Third, I have multiplied the CROPDMG and PROPDM variables by the corrected CROPDMGEXP and GPROPDMG variables, to obtain the total economic damage to crops and property. Finally, I have added the variables to obtain the total economic damage
setwd("C:/Users/Gabriel/OneDrive/Coursera/Reproducible Research/Course Project 2")
download.file("https://d396qusza40orc.cloudfront.net/repdata%2Fdata%2FStormData.csv.bz2",destfile = "data.csv.bz2")
data<-read.csv("data.csv.bz2")
data <- data %>% mutate(EVTYPE = capitalize(gsub("[^A-Za-z0-9]" , " ", EVTYPE))) %>%
mutate_at(vars(PROPDMGEXP,CROPDMGEXP),
funs(as.numeric(dplyr::recode(.,'0'=1,'1'=10,'2'=100,'3'=1000,'4'=10000,'5'=100000,
'6'=1000000,'7'=10000000,'8'=100000000, 'B'=1000000000,
'h'=100,'H'=100, 'k'=1000,'K'=1000,'m'=1000000,'M'=1000000,
' '=0,'-'=0,'?'=0,'+'=0))))
## Warning: funs() is soft deprecated as of dplyr 0.8.0
## Please use a list of either functions or lambdas:
##
## # Simple named list:
## list(mean = mean, median = median)
##
## # Auto named with `tibble::lst()`:
## tibble::lst(mean, median)
##
## # Using lambdas
## list(~ mean(., trim = .2), ~ median(., na.rm = TRUE))
## This warning is displayed once per session.
data$CROPDMG<-data$CROPDMG*data$CROPDMGEXP
data$PROPDMG<-data$PROPDMG*data$PROPDMGEXP
data$totalecodmg<-data$CROPDMG+data$PROPDMG
To evaluate this I will select and the 10 more harmful weather events according to fatalities and injuries caused by each event.
fatalities<-data %>%
group_by(EVTYPE) %>%
summarise_at(vars(FATALITIES), funs(round(mean(., na.rm=TRUE),2)))
## Warning: funs() is soft deprecated as of dplyr 0.8.0
## Please use a list of either functions or lambdas:
##
## # Simple named list:
## list(mean = mean, median = median)
##
## # Auto named with `tibble::lst()`:
## tibble::lst(mean, median)
##
## # Using lambdas
## list(~ mean(., trim = .2), ~ median(., na.rm = TRUE))
## This warning is displayed once per session.
fatalities<-fatalities[order(-fatalities$FATALITIES),]

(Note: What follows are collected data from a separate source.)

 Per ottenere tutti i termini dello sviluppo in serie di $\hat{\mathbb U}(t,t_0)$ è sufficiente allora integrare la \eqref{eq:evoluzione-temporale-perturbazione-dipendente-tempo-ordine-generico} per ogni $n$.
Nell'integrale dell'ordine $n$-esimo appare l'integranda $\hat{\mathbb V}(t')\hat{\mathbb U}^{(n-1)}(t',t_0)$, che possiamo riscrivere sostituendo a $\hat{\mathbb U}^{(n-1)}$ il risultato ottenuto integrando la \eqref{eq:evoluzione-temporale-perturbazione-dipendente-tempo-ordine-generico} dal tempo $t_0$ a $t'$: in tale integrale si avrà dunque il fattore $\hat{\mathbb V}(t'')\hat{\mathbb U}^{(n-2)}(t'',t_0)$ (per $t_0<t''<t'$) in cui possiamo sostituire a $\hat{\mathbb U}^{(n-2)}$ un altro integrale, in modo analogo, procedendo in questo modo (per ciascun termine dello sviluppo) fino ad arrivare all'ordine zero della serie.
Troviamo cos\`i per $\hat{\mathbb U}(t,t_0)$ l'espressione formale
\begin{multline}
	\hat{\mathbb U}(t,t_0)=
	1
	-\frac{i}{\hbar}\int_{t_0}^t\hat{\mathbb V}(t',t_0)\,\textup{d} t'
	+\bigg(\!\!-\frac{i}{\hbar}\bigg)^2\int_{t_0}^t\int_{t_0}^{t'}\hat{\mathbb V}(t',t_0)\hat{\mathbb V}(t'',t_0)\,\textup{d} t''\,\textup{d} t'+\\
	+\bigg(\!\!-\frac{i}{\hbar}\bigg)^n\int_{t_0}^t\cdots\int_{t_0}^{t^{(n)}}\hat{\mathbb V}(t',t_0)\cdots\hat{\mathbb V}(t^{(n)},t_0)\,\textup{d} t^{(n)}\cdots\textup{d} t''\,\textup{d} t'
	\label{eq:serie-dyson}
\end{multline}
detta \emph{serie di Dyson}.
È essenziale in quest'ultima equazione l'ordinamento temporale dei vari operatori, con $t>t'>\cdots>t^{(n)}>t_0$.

ggplot(fatalities[1:10,],aes(x=reorder(EVTYPE, -FATALITIES) ,y=FATALITIES,fill=EVTYPE))+geom_bar(stat="identity", width = 0.5)+theme_bw()+theme(legend.position = "none")+labs(title = "Figure 1: Top ten weather events causing injuries (avg)",x="Event Type", y="Fatalities")+coord_flip()
On the figure we can see the top ten weather events according to the fatalities they cause on average, with tornados being the most dangerous, each of which on average causes 25 deads.
injuries<-data %>%
group_by(EVTYPE) %>%
summarise_at(vars(INJURIES), funs(round(mean(., na.rm=TRUE),2)))
injuries<-injuries[order(-injuries$INJURIES),]
ggplot(injuries[1:10,],aes(x=reorder(EVTYPE, -INJURIES) ,y=INJURIES,fill=EVTYPE))+geom_bar(stat="identity", width = 0.5)+theme_bw()+theme(legend.position = "none")+labs(title = "Figure 2: Top ten weather events causing injuries (avg)",x="Event Type", y="Injuries")+coord_flip()
On the figure we can see the top ten weather events according to the injuries they cause on average, being the most dangerous heat waves, each of which on average causes 25 deads.
To evaluate this I will select and the 10 more harmful weather events according to the economic losses caused in total, considering the damage to crops and property.
eco<-data %>%
group_by(EVTYPE) %>%
summarise_at(vars(totalecodmg), funs(round(sum(., na.rm=TRUE),2)))
eco<-eco[order(-eco$totalecodmg),]
ggplot(eco[1:10,],aes(x=reorder(EVTYPE, -totalecodmg) ,y=totalecodmg,fill=EVTYPE))+geom_bar(stat="identity", width = 0.5)+theme_bw()+theme(legend.position = "none")+labs(title = "Figure 3: Top ten weather events by total economic damage",x="Event Type", y="USD")+coord_flip()
The most harmful type of event according to the economic losses that it causes are floods.